BEGIN Supplied records

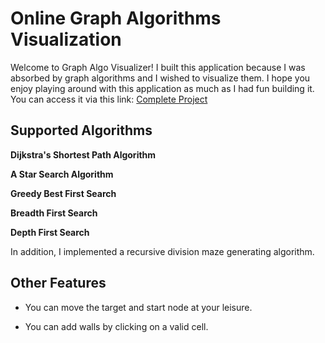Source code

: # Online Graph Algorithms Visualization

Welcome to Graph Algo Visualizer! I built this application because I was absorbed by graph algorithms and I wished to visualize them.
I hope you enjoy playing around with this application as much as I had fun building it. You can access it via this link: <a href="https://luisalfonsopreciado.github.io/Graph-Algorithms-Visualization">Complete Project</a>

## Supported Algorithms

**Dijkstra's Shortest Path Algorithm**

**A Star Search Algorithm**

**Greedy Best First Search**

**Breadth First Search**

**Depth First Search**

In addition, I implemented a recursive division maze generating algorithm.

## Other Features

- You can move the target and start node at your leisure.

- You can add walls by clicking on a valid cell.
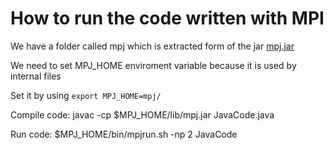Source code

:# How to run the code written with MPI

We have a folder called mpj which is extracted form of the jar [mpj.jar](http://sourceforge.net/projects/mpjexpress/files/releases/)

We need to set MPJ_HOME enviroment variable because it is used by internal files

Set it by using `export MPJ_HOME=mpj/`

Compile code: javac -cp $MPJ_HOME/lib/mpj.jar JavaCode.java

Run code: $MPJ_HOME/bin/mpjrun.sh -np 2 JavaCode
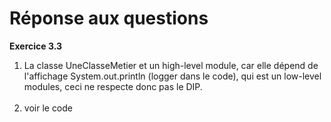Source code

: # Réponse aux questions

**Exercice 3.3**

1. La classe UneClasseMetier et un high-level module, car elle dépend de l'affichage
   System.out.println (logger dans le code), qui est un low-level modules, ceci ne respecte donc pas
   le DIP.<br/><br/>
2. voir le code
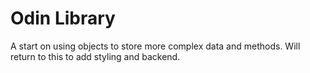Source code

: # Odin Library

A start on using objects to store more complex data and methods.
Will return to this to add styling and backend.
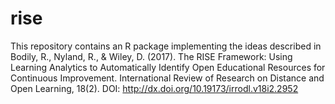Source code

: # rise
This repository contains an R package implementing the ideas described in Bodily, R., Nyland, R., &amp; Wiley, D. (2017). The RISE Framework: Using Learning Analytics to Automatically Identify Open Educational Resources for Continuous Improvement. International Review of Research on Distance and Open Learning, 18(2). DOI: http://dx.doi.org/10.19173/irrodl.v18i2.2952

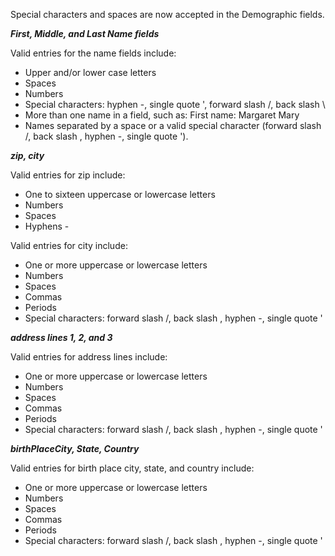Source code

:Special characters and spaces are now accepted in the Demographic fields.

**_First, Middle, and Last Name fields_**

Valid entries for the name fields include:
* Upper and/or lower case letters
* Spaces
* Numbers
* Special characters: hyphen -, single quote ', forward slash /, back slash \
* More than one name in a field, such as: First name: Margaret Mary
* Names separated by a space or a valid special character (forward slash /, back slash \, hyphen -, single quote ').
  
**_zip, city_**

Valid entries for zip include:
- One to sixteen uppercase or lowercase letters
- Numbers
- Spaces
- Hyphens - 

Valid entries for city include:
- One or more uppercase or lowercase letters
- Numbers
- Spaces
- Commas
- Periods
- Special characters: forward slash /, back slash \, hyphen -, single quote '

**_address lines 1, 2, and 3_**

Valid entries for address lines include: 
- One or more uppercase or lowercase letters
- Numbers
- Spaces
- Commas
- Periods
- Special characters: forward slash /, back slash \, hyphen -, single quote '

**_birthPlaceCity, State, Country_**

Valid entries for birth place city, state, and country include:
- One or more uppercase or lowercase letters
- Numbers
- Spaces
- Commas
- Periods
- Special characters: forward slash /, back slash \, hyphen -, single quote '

END Supplied records

Exercise
Pictures are to be left out; please print the rest of the records above word for word.

Answer below
Source code

: # Online Graph Algorithms Visualization

Welcome to Graph Algo Visualizer! I built this application because I was absorbed by graph algorithms and I wished to visualize them.
I hope you enjoy playing around with this application as much as I had fun building it. You can access it via this link: <a href="https://luisalfonsopreciado.github.io/Graph-Algorithms-Visualization">Complete Project</a>

## Supported Algorithms

**Dijkstra's Shortest Path Algorithm**

**A Star Search Algorithm**

**Greedy Best First Search**

**Breadth First Search**

**Depth First Search**

In addition, I implemented a recursive division maze generating algorithm.

## Other Features

- You can move the target and start node at your leisure.

- You can add walls by clicking on a valid cell.
Source code

:# How to run the code written with MPI

We have a folder called mpj which is extracted form of the jar [mpj.jar](http://sourceforge.net/projects/mpjexpress/files/releases/)

We need to set MPJ_HOME enviroment variable because it is used by internal files

Set it by using `export MPJ_HOME=mpj/`

Compile code: javac -cp $MPJ_HOME/lib/mpj.jar JavaCode.java

Run code: $MPJ_HOME/bin/mpjrun.sh -np 2 JavaCode
Source code

: # Réponse aux questions

**Exercice 3.3**

1. La classe UneClasseMetier et un high-level module, car elle dépend de l'affichage
   System.out.println (logger dans le code), qui est un low-level modules, ceci ne respecte donc pas
   le DIP.<br/><br/>
2. voir le code
Source code

: # Odin Library

A start on using objects to store more complex data and methods.
Will return to this to add styling and backend.
Source code

: # rise
This repository contains an R package implementing the ideas described in Bodily, R., Nyland, R., &amp; Wiley, D. (2017). The RISE Framework: Using Learning Analytics to Automatically Identify Open Educational Resources for Continuous Improvement. International Review of Research on Distance and Open Learning, 18(2). DOI: http://dx.doi.org/10.19173/irrodl.v18i2.2952

Source code

:Special characters and spaces are now accepted in the Demographic fields.

**_First, Middle, and Last Name fields_**

Valid entries for the name fields include:
* Upper and/or lower case letters
* Spaces
* Numbers
* Special characters: hyphen -, single quote ', forward slash /, back slash \
* More than one name in a field, such as: First name: Margaret Mary
* Names separated by a space or a valid special character (forward slash /, back slash \, hyphen -, single quote ').
  
**_zip, city_**

Valid entries for zip include:
- One to sixteen uppercase or lowercase letters
- Numbers
- Spaces
- Hyphens - 

Valid entries for city include:
- One or more uppercase or lowercase letters
- Numbers
- Spaces
- Commas
- Periods
- Special characters: forward slash /, back slash \, hyphen -, single quote '

**_address lines 1, 2, and 3_**

Valid entries for address lines include: 
- One or more uppercase or lowercase letters
- Numbers
- Spaces
- Commas
- Periods
- Special characters: forward slash /, back slash \, hyphen -, single quote '

**_birthPlaceCity, State, Country_**

Valid entries for birth place city, state, and country include:
- One or more uppercase or lowercase letters
- Numbers
- Spaces
- Commas
- Periods
- Special characters: forward slash /, back slash \, hyphen -, single quote '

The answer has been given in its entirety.